Тредэйн осмотрелся, не испытывая при этом особого любопытства. Помещение, хоть и тесное, было вдвое больше его камеры в Сердце Света. Здесь имелись: соломенный тюфяк, ведро, криво сколоченный маленький стол, трехногая табуретка, кувшин для воды и чашка. В крошечное незарешеченное окно был виден унылый, пустой в это время дня двор. Ни очага, ни жаровни. Ни лампы, ни свечи. Вместо двери — стальная решетка, сквозь которую из коридора можно в любое время наблюдать за происходящим в камере. Здесь на него могут смотреть, когда он ест, спит, облегчается… днем и ночью никуда не деться от посторонних взглядов.
Должен быть выход.
Из крепости Нул не бывает побегов.
Значит, это будет первый.
Надо было сосредоточиться на этой мысли и, по возможности, отогнать все остальные.
В Сердце Света заключенные проводили дни в одиночестве в крошечных камерах. В крепости Нул были другие порядки.
Через пару часов в коридоре появился похожий на хорька надзиратель, отпер дверь и объявил:
— До конца второй смены еще три часа. Нечего даром терять время. Поднимайся, Тринадцатый.
Тредэйн, растянувшись на тюфяке, молча смотрел в потолок.
— Подъем. За работу, парень. Сегодня моя команда перевыполнит норму.
Тредэйн внимательно изучал беленый камень.
— Я сказал, моя команда перевыполнит норму. В этом месяце я заработаю рекомендации и свидетельство, точно говорю. Ты хоть представляешь, что это значит?
Тредэйн не имел ни малейшего представления ни о каких свидетельствах. Он молчал.

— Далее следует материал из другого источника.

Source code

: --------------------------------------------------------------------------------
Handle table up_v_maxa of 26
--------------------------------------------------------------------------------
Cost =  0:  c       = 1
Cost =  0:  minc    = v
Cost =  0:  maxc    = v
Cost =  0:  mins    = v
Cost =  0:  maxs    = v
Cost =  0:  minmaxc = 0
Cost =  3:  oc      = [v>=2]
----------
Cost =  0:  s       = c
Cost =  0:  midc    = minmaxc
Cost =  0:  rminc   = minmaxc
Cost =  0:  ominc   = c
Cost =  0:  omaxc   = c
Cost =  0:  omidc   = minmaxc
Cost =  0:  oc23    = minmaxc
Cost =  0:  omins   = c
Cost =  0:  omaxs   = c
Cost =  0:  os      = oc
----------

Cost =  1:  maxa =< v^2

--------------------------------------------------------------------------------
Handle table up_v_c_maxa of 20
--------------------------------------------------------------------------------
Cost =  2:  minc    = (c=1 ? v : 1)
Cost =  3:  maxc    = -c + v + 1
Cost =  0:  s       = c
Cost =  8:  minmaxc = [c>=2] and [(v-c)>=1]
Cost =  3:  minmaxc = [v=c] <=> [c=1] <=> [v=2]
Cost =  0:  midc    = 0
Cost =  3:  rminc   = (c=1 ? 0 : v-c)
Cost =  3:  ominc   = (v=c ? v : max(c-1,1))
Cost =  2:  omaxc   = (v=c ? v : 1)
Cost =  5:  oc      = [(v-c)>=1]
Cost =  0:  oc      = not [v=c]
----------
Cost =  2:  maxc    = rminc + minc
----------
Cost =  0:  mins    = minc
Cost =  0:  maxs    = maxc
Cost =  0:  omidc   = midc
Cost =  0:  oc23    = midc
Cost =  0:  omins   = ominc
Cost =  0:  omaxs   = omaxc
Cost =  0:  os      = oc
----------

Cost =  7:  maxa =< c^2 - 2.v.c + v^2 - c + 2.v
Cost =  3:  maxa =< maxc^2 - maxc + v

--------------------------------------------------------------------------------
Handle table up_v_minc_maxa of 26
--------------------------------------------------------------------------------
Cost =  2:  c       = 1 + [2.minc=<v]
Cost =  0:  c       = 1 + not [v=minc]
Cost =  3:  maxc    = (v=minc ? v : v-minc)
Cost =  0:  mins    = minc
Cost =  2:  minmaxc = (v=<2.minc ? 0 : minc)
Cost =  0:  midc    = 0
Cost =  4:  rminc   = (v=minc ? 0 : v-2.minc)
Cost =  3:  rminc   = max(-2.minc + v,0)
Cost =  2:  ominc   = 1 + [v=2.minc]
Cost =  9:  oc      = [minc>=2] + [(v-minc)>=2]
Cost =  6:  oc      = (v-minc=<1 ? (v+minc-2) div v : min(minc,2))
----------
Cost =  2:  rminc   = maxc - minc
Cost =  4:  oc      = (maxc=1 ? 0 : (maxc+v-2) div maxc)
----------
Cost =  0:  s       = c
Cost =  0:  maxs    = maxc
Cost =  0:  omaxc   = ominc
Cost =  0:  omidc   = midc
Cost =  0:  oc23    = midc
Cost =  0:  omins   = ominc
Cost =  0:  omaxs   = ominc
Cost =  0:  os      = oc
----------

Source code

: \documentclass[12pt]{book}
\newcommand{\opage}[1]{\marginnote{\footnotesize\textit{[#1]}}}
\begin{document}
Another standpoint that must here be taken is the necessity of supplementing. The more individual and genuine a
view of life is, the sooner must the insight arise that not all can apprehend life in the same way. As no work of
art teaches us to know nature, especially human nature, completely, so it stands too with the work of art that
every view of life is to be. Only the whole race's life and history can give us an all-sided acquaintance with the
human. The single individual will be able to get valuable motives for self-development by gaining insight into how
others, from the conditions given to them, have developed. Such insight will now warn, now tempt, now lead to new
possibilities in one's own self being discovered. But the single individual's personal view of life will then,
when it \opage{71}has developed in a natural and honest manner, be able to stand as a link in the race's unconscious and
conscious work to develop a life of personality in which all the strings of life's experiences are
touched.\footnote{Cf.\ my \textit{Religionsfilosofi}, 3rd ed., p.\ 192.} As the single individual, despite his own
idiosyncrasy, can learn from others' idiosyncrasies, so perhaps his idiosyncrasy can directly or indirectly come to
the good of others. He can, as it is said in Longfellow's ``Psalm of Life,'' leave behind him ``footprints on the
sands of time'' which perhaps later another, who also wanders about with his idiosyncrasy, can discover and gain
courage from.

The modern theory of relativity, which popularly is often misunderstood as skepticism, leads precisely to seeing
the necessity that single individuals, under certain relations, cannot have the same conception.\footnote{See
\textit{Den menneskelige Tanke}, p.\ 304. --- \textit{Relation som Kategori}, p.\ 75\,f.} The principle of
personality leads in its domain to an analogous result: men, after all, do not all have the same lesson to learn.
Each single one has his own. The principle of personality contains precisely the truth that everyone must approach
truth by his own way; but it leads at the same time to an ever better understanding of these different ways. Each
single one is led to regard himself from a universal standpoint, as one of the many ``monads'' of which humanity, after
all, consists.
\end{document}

— Это значит — признание, мой мальчик. Это значит — продвижение по службе, это значит — я еще на шаг продвинусь к своей цели. К какой цели, спросишь ты меня?
Тред не знал, но и спрашивать не собирался.
— Начальник блока, — поведал ему Хорек. — Я к этому готов, я это заслужил, и теперь мой черед. Начальство меня заметило, назначение, можно сказать, уже у меня в кармане, если только все пройдет как надо. Все должно быть безупречно, понял?
Тредэйн начинал понимать.
— Я рассчитываю, что мои полы приложат все возможные усилия.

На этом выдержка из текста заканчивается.